I don’t know yet… These pieces are either award winners or they may have been exhibited at some important museums. I tend to see them as belongings of my kids.
How is your jewellery pieces related to the Arabian and Islamic culture?
My sources of inspiration are mostly to be found in the cultural heritage of Turkey, which has been influenced by the Arabian and Islamic culture among some other factors for more than a thousand years. If, let’s say, Istanbul’s silhouette has inspired one of my rings, we could say that the Islamic culture stands behind this silhouette as much as Ayasofya which was once a Byzantine church. I get inspired by the Arabian and Islamic culture as much as Turkey and its roots are inspired by them. This is luckily something so inevitable.
Arabic calligraphy as an art work has become a trend; you use it in some of your pieces why?
Because of its strong esthetics and the fact that it keeps evoking thoughts and tales in my mind... I have grown up in the Old City area seeing Ottoman calligraphic inscriptions all around on an everyday basis. The Ottoman language, which was a mix of Turkish, Arabic and Farsi has not been in use since Ataturk’s revolution. As I have no means to understand what is written and meant whenever I bump into such a script, all I can do and all I indeed do inevitably is to fantasize about the background and meaning. Fantasy is an important word to describe my atelier’s style. Our goal is simply about making the Ottoman Sultan meet Alice in Wonderland and Arabic calligraphy is an important element to help us get there.
How does a unique piece or a collection evolve?
We would elaborate on a certain topic such as a legend or a historical era and then discuss possibilities of commenting on it by means of jewellery making. I would then delegate the work among my artists and artisans. I keep checking works’ status on all workbenches in order interfere whenever necessary. Another part of the workshop keeps experimenting for exploring new techniques, new ways to translate ideas to design. I make sure that results of such experiments get applied to the crafting process of upcoming pieces.
How do you choose the stones and how is the image grafted through it?
I rather believe that the stones choose me. As long as gemstones such as other materials are genuine and helpful in creating the initially desired look, I am pleased to use any of them in rich combinations.
Carving intaglios reversely and manually into gemstones is generally a very challenging approach. Eight stones need to be sacrificed on the average for one good result. Either you’d keep cracking them or the result would not qualify for eventual use. No pain, no gain...
Are your jewellery hand made only?
Yes, all the jewellery pieces I create are handmade
How long does it take to finish one piece?
The average time spent on each piece is between 3-4 months. However; there are some pieces which have taken over a year to get finished.
Do you start working on a single piece or a few at the same time?
A few at the same time…
How each collection does stands out from the rest, what inspires you?
I have only one collection of unique jewels.

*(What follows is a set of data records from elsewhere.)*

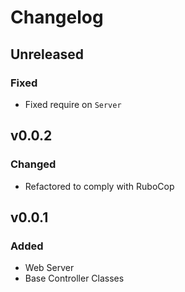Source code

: # Changelog

## Unreleased
### Fixed
* Fixed require on `Server`

## v0.0.2
### Changed
* Refactored to comply with RuboCop

## v0.0.1
### Added
* Web Server
* Base Controller Classes
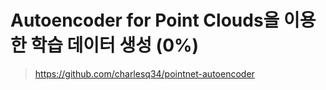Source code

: # Autoencoder for Point Clouds을 이용한 학습 데이터 생성 (0%)

> https://github.com/charlesq34/pointnet-autoencoder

It can be explained as simply the collection in my safe, the sum of all pieces that have been created so far minus those which have been sold. As our craft techniques are extremely labour intensive and time consuming, we can only progress in terms of single new pieces instead of seasonal lines or collections. And, as we keep learning by doing, each new piece will be in a way inspired by some predecessor(s). There is a clear evolution and hence a co-existence to tell within my collection.
Describe the woman that you create your jewellery pieces for?

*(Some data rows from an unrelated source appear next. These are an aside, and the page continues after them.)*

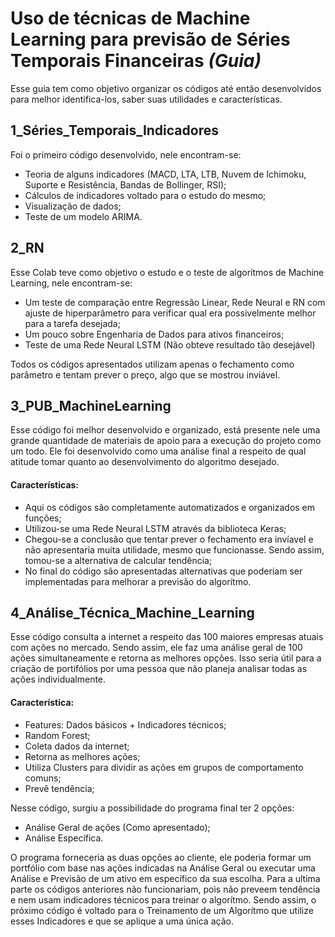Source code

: # Uso de técnicas de Machine Learning para previsão de Séries Temporais Financeiras *(Guia)*

Esse guia tem como objetivo organizar os códigos até então desenvolvidos para melhor identifica-los, saber suas utilidades e características.

## 1_Séries_Temporais_Indicadores
Foi o primeiro código desenvolvido, nele encontram-se:

- Teoria de alguns indicadores (MACD, LTA, LTB, Nuvem de Ichimoku, Suporte e Resistência, Bandas de Bollinger, RSI);
- Cálculos de indicadores voltado para o estudo do mesmo;
- Visualização de dados;
- Teste de um modelo ARIMA.

## 2_RN
Esse Colab teve como objetivo o estudo e o teste de algorítmos de Machine Learning, nele encontram-se:

- Um teste de comparação entre Regressão Linear, Rede Neural e RN com ajuste de hiperparâmetro para verificar qual era possivelmente melhor para a tarefa desejada;
- Um pouco sobre Engenharia de Dados para ativos financeiros;
- Teste de uma Rede Neural LSTM (Não obteve resultado tão desejável)

Todos os códigos apresentados utilizam apenas o fechamento como parâmetro e tentam prever o preço, algo que se mostrou inviável.

## 3_PUB_MachineLearning
Esse código foi melhor desenvolvido e organizado, está presente nele uma grande quantidade de materiais de apoio para a execução do projeto como um todo. Ele foi desenvolvido como uma análise final a respeito de qual atitude tomar quanto ao desenvolvimento do algoritmo desejado.

#### Características:

- Aqui os códigos são completamente automatizados e organizados em funções;
- Utilizou-se uma Rede Neural LSTM através da biblioteca Keras;
- Chegou-se a conclusão que tentar prever o fechamento era invíavel e não apresentaria muita utilidade, mesmo que funcionasse. Sendo assim, tomou-se a alternativa de calcular tendência;
- No final do código são apresentadas alternativas que poderiam ser implementadas para melhorar a previsão do algorítmo.

## 4_Análise_Técnica_Machine_Learning
Esse código consulta a internet a respeito das 100 maiores empresas atuais com ações no mercado. Sendo assim, ele faz uma análise geral de 100 ações simultaneamente e retorna as melhores opções. Isso seria útil para a criação de portifólios por uma pessoa que não planeja analisar todas as ações individualmente.

#### Característica:

- Features: Dados básicos + Indicadores técnicos;
- Random Forest;
- Coleta dados da internet;
- Retorna as melhores ações;
- Utiliza Clusters para dividir as ações em grupos de comportamento comuns;
- Prevê tendência;

Nesse código, surgiu a possibilidade do programa final ter 2 opções:

- Análise Geral de ações (Como apresentado);
- Análise Específica.

O programa forneceria as duas opções ao cliente, ele poderia formar um portfólio com base nas ações indicadas na Análise Geral ou executar uma Análise e Previsão de um ativo em específico da sua escolha. Para a ultima parte os códigos anteriores não funcionariam, pois não preveem tendência e nem usam indicadores técnicos para treinar o algorítmo. Sendo assim, o próximo código é voltado para o Treinamento de um Algorítmo que utilize esses Indicadores e que se aplique a uma única ação.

She is a leader, not a follower.
You have a lot of clientele in the Middle East, are there any plans to open boutiques there?
We have currently two boutiques: One is in Istanbul and the other one is located in Dubai, in Zabeel Saray Hotel.
With regards to Saudi Arabia, Mr Mohammed Fitaihi is a professional stockist.
As much I wished to have more boutiques, the natural limitations to my atelier’s output do not seem to allow that.